-------- INPUT RECORDS --------
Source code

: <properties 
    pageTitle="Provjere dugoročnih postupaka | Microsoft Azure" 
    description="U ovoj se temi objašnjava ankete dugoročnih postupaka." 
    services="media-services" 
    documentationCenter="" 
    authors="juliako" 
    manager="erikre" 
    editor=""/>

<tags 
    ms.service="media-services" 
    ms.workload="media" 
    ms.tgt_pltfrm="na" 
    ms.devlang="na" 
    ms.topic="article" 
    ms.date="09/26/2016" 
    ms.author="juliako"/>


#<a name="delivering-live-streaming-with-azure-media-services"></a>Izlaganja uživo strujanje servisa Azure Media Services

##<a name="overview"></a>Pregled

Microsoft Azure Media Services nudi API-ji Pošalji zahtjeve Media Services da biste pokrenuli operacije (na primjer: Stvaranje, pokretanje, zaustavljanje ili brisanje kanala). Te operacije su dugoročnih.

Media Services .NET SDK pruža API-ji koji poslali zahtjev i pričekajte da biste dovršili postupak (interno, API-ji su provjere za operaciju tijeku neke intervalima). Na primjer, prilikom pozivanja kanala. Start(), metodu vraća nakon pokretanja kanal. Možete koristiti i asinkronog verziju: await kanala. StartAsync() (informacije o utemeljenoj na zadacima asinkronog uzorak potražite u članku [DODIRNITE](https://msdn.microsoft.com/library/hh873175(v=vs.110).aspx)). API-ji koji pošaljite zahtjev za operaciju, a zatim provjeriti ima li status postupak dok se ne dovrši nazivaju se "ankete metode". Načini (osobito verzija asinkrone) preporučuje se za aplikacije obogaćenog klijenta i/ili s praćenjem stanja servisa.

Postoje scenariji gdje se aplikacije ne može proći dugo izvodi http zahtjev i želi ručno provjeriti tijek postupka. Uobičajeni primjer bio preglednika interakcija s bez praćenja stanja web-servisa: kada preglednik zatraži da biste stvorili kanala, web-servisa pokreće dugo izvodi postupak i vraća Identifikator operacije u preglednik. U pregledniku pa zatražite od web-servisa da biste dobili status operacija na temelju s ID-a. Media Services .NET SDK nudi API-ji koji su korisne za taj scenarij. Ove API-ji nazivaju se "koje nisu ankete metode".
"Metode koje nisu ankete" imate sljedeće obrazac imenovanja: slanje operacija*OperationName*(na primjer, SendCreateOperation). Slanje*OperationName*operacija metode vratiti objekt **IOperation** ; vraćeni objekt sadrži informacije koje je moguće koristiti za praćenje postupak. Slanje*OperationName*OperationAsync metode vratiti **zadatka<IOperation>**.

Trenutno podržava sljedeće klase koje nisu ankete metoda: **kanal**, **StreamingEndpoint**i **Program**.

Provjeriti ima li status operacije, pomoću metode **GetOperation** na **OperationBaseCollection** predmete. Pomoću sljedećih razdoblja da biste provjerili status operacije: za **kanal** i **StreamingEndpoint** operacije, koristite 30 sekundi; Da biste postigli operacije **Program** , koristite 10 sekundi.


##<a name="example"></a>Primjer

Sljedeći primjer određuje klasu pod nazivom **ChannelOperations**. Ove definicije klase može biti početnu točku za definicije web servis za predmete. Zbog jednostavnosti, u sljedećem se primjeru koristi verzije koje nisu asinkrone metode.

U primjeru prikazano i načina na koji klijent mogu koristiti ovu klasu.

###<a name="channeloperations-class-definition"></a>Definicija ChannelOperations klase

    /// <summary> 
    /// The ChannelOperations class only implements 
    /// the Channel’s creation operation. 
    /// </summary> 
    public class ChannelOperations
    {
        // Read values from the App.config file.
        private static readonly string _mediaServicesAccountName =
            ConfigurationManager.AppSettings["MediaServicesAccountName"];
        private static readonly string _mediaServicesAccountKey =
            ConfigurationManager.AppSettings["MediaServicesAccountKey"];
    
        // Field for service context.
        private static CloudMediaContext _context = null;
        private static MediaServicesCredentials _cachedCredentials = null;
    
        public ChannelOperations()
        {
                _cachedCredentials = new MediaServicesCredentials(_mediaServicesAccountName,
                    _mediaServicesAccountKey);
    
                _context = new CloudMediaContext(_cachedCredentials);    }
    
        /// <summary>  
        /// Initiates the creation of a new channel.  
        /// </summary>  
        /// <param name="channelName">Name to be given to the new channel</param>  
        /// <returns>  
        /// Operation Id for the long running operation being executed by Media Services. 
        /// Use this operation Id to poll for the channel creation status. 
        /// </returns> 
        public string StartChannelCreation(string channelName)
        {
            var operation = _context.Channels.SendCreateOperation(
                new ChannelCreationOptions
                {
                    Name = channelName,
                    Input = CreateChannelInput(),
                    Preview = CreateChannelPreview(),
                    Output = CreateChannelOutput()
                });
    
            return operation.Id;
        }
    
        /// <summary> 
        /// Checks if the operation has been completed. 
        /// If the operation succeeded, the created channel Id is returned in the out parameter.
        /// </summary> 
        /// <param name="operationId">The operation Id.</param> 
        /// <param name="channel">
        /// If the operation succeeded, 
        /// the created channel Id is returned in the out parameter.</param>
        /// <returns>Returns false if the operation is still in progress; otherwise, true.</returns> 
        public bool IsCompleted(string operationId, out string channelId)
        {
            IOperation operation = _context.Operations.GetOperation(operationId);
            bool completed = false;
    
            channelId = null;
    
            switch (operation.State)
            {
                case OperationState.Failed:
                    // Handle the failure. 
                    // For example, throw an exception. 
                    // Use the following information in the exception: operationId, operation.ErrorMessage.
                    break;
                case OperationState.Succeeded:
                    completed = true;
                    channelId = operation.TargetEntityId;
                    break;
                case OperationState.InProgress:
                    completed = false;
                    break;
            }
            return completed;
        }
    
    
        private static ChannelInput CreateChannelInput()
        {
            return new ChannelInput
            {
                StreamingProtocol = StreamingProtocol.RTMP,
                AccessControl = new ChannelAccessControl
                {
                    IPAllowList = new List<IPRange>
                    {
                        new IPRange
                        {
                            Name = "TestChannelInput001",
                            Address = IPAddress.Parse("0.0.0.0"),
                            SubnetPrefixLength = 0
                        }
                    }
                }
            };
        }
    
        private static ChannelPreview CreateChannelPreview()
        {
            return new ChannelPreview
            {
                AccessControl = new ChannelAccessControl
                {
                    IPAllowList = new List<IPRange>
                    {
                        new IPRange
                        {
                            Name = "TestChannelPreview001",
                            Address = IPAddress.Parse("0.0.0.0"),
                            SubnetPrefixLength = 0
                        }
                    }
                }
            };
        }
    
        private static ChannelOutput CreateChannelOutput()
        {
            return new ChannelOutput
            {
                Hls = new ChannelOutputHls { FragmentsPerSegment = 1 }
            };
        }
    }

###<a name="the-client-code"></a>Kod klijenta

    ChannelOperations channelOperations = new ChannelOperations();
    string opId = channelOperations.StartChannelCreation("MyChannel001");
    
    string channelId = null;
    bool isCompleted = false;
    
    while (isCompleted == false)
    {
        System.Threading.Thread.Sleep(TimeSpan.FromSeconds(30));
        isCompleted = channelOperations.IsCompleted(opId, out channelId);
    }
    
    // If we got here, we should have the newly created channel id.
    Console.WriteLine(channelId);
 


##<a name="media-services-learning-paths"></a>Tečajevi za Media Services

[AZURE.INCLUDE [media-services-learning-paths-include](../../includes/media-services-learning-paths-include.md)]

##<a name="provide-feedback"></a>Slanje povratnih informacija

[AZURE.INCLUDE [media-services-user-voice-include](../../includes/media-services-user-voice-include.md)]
--------
• _WHAT THE TASK ASKS_: Exactly as written, please reproduce the lines from the first line of the data to the line containing "Microsoft Azure Media", inclusive, and nothing else.

• _OUTPUT BELOW_:
Source code

: <properties 
    pageTitle="Provjere dugoročnih postupaka | Microsoft Azure" 
    description="U ovoj se temi objašnjava ankete dugoročnih postupaka." 
    services="media-services" 
    documentationCenter="" 
    authors="juliako" 
    manager="erikre" 
    editor=""/>

<tags 
    ms.service="media-services" 
    ms.workload="media" 
    ms.tgt_pltfrm="na" 
    ms.devlang="na" 
    ms.topic="article" 
    ms.date="09/26/2016" 
    ms.author="juliako"/>


#<a name="delivering-live-streaming-with-azure-media-services"></a>Izlaganja uživo strujanje servisa Azure Media Services

##<a name="overview"></a>Pregled

Microsoft Azure Media Services nudi API-ji Pošalji zahtjeve Media Services da biste pokrenuli operacije (na primjer: Stvaranje, pokretanje, zaustavljanje ili brisanje kanala). Te operacije su dugoročnih.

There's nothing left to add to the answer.